Sri Sultan Hamengkubuwono X didampingi permaisuri Gusti Kanjeng Ratu Hemas (dan moderator), memberikan penjelasan tentang dua pengumuman yang menimbulkan kontoversi yaitu Sabdo Rojo dan Dhawuh Rojo, 8 Mei 2015 (Foto: VOA/Munarsih).

Sultan mengeluarkan Dhawuh Rojo atau Perintah Raja yang isinya mengganti nama putri sulungnya dan mengangkatnya menjadi Putri Mahkota Kasultanan Ngayogyokarto Hadiningrat.

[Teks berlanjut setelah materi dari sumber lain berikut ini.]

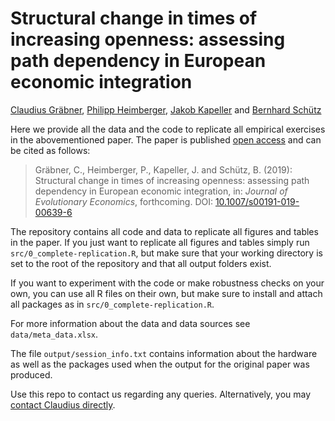 # Structural change in times of increasing openness: assessing path dependency in European economic integration
[Claudius Gräbner](https://claudius-graebner.com), [Philipp Heimberger](https://wiiw.ac.at/philipp-heimberger-s-1138.html), [Jakob Kapeller](https://jakob-kapeller.org/) and [Bernhard Schütz](https://www.jku.at/institut-fuer-die-gesamtanalyse-der-wirtschaft/ueber-uns/team/bernhard-schuetz/)

Here we provide all the data and the code to replicate all empirical exercises in the abovementioned paper.
The paper is published [open access](https://doi.org/10.1007/s00191-019-00639-6) and can be cited as follows:

> Gräbner, C., Heimberger, P., Kapeller, J. and Schütz, B. (2019): Structural change in times of increasing openness: assessing path dependency in European economic integration, in: *Journal of Evolutionary Economics*, forthcoming.
DOI: [10.1007/s00191-019-00639-6](https://doi.org/10.1007/s00191-019-00639-6)

The repository contains all code and data to replicate all figures and tables in the paper. 
If you just want to replicate all figures and tables simply run `src/0_complete-replication.R`, but make sure that your working directory is set to the root of the repository and that all output folders exist.

If you want to experiment with the code or make robustness checks on your own, you can use all R files on their own, but make sure to install and attach all packages as in `src/0_complete-replication.R`.

For more information about the data and data sources see `data/meta_data.xlsx`.

The file `output/session_info.txt` contains information about the hardware as well as the packages used when the output for the original paper was produced.

Use this repo to contact us regarding any queries.
Alternatively, you may [contact Claudius directly](http://claudius-graebner.com/contact-1.html).
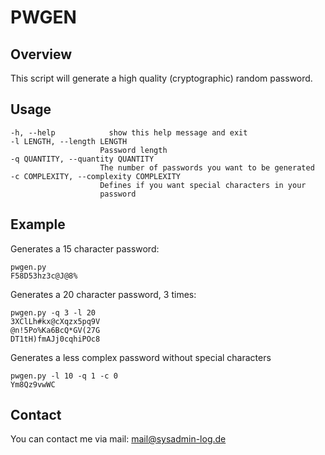 # PWGEN

## Overview

This script will generate a high quality (cryptographic) random password.

## Usage
    -h, --help            show this help message and exit
    -l LENGTH, --length LENGTH
                        Password length
    -q QUANTITY, --quantity QUANTITY
                        The number of passwords you want to be generated
    -c COMPLEXITY, --complexity COMPLEXITY
                        Defines if you want special characters in your
                        password

## Example

Generates a 15 character password:

    pwgen.py
    F58D53hz3c@J@8%

Generates a 20 character password, 3 times:

    pwgen.py -q 3 -l 20
    3XClLh#kx@cXqzx5pq9V
    @n!5Po%Ka6BcQ*GV(27G
    DT1tH)fmAJj0cqhiPOc8
    
Generates a less complex password without special characters

    pwgen.py -l 10 -q 1 -c 0
    Ym8Qz9vwWC

## Contact

You can contact me via mail: [mail@sysadmin-log.de](mail@sysadmin-log.de)
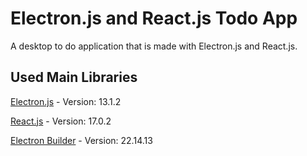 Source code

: # Electron.js and React.js Todo App

A desktop to do application that is made with Electron.js and React.js.

## Used Main Libraries

[Electron.js](https://www.electronjs.org) - Version: 13.1.2

[React.js](https://reactjs.org) - Version: 17.0.2

[Electron Builder](https://www.electron.build) - Version: 22.14.13
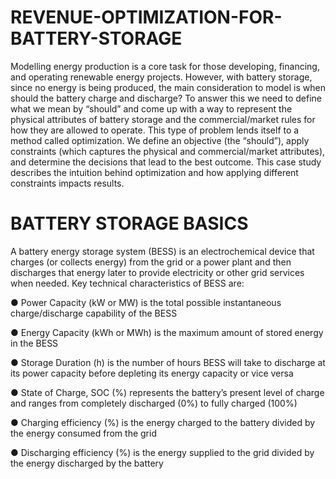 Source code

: # REVENUE-OPTIMIZATION-FOR-BATTERY-STORAGE

Modelling energy production is a core task for those developing, financing, and operating renewable energy projects. However, with battery storage, since no energy is being produced, the main consideration to model is when should the battery charge and discharge? To answer this we need to define what we mean by “should” and come up with a way to represent the physical attributes of battery storage and the commercial/market rules for how they are allowed to operate. This type of problem lends itself to a method called optimization. We define an objective (the “should”), apply constraints (which captures the physical and commercial/market attributes), and determine the decisions that lead to the best outcome. This case study describes the intuition behind optimization and how applying different constraints impacts results.


# BATTERY STORAGE BASICS
A battery energy storage system (BESS) is an electrochemical device that charges (or collects energy) from the grid or a power plant and then discharges that energy later to provide electricity or other grid services when needed. Key technical characteristics of BESS are:

●	Power Capacity (kW or MW) is the total possible instantaneous charge/discharge capability of the BESS

●	Energy Capacity (kWh or MWh) is the maximum amount of stored energy in the BESS

●	Storage Duration (h) is the number of hours BESS will take to discharge at its power capacity before depleting its energy capacity or vice versa

●	State of Charge, SOC (%) represents the battery’s present level of charge and ranges from completely discharged (0%) to fully charged (100%)

●	Charging efficiency (%) is the energy charged to the battery divided by the energy consumed from the grid

●	Discharging efficiency (%) is the energy supplied to the grid divided by the energy discharged by the battery
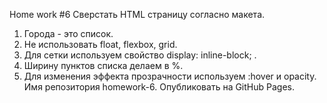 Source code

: Home work #6
Сверстать HTML страницу согласно макета.
1. Города - это список.
2. Не использовать float, flexbox, grid.
3. Для сетки используем свойство display: inline-block; .
4. Ширину пунктов списка делаем в %.
5. Для изменения эффекта прозрачности используем :hover и opacity.
Имя репозитория homework-6. Опубликовать на GitHub Pages. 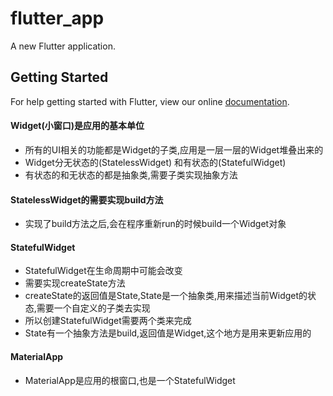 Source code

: # flutter_app

A new Flutter application.

## Getting Started

For help getting started with Flutter, view our online
[documentation](https://flutter.io/).

#### Widget(小窗口)是应用的基本单位
- 所有的UI相关的功能都是Widget的子类,应用是一层一层的Widget堆叠出来的
- Widget分无状态的(StatelessWidget) 和有状态的(StatefulWidget)
- 有状态的和无状态的都是抽象类,需要子类实现抽象方法

#### StatelessWidget的需要实现build方法
- 实现了build方法之后,会在程序重新run的时候build一个Widget对象

#### StatefulWidget
- StatefulWidget在生命周期中可能会改变
- 需要实现createState方法
- createState的返回值是State,State是一个抽象类,用来描述当前Widget的状态,需要一个自定义的子类去实现
- 所以创建StatefulWidget需要两个类来完成
- State有一个抽象方法是build,返回值是Widget,这个地方是用来更新应用的

#### MaterialApp
- MaterialApp是应用的根窗口,也是一个StatefulWidget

Sultan Kasultanan Yogyakarta, Sultan Hamengkubuwono X, Jumat petang (8/5) menjelaskan kepada masyarakat dan budayawan Yogyakarta mengenai Sabda Raja dan Dhawuh (perintah) Raja yang telah menimbulkan polemik di masyarakat maupun di dalam Kraton Yogyakarta dalam beberapa hari ini.

Pada 30 April 2015 lalu Sultan mengeluarkan Sabdo Rojo (Sabda Raja) yang isinya antara lain mengubah nama dan gelar Sultan menjadi Sampean Dalem Ingkang Sinuhun Sri Sultan Hamengku Bawono Ingkang Jumeneng Kasepuluh Surya Ing Mataram, Senopati Ing Ngalogo, Langenging Bawono Langgeng, Langgeng Ing Toto Panotogomo.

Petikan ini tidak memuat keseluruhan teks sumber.